▸ YOUR ASSIGNMENT:
Report only how many lines of the entries below contain the string "ldots".

Data entries

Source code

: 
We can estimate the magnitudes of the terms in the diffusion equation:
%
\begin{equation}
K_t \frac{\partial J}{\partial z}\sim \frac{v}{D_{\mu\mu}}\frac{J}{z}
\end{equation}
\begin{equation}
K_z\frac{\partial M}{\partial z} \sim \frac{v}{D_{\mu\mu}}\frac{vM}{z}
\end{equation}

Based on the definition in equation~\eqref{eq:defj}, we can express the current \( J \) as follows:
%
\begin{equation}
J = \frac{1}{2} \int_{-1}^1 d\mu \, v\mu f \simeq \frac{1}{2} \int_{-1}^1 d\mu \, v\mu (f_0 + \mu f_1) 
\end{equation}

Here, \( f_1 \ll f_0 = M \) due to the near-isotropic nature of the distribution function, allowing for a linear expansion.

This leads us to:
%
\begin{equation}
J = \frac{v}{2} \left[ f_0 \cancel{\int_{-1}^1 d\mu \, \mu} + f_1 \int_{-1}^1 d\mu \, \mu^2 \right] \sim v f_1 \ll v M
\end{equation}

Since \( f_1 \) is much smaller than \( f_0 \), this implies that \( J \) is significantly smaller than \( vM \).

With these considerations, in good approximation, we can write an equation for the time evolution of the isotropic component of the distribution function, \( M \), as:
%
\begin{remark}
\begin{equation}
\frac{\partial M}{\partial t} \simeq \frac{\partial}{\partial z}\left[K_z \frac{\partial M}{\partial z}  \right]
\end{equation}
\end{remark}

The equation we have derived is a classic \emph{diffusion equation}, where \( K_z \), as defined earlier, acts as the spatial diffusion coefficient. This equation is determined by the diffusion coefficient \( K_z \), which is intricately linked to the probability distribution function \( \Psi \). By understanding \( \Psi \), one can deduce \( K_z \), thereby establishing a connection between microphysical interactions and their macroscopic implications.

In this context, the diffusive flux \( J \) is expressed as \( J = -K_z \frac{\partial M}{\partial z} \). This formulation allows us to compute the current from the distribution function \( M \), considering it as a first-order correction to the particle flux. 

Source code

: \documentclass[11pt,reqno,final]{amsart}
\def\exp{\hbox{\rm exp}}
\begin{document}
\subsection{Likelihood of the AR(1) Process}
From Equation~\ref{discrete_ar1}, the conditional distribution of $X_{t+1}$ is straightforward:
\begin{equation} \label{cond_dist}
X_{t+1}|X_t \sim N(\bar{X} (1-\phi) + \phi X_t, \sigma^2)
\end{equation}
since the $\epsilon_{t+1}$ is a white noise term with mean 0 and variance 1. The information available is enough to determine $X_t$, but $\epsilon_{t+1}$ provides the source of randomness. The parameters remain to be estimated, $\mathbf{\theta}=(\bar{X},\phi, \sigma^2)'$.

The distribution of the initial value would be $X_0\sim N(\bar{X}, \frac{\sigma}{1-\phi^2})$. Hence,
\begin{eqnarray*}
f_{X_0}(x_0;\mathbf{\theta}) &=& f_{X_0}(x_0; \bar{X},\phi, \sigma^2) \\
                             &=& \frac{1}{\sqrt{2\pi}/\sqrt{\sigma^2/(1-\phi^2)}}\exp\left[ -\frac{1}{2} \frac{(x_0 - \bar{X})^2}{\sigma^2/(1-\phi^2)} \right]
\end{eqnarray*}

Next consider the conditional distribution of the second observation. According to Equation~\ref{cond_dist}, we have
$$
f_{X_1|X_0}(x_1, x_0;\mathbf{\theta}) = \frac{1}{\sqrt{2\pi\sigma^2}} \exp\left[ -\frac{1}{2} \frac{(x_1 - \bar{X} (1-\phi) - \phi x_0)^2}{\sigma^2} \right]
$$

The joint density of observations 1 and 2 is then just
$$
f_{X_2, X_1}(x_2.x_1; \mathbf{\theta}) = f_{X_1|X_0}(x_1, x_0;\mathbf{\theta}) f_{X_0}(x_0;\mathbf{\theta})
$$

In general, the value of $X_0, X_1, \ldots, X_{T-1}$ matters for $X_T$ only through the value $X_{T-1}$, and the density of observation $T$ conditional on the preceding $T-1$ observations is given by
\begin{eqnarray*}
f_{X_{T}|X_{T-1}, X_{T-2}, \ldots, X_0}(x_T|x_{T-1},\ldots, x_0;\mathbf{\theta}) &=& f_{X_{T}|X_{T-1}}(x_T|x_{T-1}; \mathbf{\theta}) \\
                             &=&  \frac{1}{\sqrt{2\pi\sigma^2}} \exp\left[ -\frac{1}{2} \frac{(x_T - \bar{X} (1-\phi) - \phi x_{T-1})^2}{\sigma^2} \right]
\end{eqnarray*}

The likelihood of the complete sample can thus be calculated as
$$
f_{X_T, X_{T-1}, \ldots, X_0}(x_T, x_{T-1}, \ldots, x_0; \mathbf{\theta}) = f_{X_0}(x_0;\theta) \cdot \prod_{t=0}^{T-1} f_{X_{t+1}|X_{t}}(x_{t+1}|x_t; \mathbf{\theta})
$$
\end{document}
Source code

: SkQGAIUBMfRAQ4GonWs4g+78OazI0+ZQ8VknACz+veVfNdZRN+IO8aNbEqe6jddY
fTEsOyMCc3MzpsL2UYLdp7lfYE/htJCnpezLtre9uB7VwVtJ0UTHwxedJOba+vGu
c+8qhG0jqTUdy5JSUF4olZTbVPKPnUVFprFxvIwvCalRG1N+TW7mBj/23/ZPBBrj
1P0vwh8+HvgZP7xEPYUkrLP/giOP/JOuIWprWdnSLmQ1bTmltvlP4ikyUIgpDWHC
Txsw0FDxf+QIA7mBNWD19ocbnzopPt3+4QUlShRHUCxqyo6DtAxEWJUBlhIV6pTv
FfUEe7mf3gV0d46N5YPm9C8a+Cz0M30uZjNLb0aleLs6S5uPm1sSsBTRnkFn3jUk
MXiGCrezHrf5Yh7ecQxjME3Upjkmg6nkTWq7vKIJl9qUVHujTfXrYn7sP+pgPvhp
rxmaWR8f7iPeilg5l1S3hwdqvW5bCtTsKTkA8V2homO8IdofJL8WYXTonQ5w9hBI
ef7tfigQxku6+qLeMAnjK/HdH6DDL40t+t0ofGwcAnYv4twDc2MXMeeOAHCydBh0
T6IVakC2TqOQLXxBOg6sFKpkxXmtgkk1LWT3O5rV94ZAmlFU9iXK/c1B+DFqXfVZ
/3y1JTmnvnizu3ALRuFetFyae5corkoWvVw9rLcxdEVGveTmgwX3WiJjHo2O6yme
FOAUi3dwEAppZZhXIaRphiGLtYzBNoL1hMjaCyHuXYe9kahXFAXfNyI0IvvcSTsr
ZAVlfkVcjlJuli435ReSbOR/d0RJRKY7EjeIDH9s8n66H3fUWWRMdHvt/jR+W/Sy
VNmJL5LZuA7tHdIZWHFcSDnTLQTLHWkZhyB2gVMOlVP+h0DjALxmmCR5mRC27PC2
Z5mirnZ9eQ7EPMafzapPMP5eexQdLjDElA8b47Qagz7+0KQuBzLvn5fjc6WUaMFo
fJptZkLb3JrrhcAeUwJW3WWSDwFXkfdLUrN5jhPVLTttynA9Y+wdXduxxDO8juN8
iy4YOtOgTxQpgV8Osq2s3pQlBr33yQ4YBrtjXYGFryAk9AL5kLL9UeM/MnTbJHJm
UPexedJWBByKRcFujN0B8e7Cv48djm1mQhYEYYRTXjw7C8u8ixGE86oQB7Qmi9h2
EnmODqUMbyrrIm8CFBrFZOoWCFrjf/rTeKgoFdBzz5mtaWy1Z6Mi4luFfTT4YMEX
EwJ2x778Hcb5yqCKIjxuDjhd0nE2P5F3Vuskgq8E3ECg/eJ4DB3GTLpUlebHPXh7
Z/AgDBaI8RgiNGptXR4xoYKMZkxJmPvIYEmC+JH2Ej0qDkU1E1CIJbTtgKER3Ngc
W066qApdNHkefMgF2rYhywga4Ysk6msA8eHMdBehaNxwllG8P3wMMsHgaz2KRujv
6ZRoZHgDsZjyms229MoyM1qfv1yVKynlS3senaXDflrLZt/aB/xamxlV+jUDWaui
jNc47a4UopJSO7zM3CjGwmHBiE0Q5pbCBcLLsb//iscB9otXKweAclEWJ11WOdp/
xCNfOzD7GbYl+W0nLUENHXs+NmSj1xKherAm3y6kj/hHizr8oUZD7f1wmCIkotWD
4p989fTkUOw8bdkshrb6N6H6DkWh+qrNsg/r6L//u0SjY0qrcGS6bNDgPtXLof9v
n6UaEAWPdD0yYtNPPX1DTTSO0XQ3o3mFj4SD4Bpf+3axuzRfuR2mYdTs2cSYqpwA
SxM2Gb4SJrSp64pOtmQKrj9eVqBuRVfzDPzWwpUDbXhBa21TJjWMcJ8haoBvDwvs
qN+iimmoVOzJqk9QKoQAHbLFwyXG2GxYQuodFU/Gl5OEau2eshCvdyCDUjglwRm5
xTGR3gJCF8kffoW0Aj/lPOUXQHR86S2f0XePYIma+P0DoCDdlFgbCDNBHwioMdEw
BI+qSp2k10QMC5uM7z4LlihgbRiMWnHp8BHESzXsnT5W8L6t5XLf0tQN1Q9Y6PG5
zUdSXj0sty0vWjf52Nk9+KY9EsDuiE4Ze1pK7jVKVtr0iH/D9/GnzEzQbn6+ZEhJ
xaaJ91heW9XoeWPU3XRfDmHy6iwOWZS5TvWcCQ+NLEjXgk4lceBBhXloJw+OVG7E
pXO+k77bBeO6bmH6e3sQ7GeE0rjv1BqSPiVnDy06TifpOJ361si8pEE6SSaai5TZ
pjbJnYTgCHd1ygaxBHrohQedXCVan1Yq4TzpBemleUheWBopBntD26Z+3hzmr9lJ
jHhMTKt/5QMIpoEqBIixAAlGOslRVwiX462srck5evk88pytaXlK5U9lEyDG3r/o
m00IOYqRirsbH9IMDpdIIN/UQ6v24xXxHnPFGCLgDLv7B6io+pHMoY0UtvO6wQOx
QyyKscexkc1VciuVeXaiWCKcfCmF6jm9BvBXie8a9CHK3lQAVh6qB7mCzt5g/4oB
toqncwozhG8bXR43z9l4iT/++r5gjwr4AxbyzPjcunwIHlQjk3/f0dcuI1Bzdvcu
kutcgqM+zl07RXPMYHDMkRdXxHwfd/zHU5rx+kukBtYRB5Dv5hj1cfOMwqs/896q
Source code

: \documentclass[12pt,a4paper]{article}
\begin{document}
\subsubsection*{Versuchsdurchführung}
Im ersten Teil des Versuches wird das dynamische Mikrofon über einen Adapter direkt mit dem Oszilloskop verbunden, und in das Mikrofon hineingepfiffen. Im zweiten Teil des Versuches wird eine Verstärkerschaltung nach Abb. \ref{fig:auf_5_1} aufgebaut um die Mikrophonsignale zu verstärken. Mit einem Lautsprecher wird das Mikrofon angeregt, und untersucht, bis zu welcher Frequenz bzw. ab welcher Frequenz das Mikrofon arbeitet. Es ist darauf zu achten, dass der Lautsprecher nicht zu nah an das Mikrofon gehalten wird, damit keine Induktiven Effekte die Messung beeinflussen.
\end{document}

▸ FINAL ANSWER:
3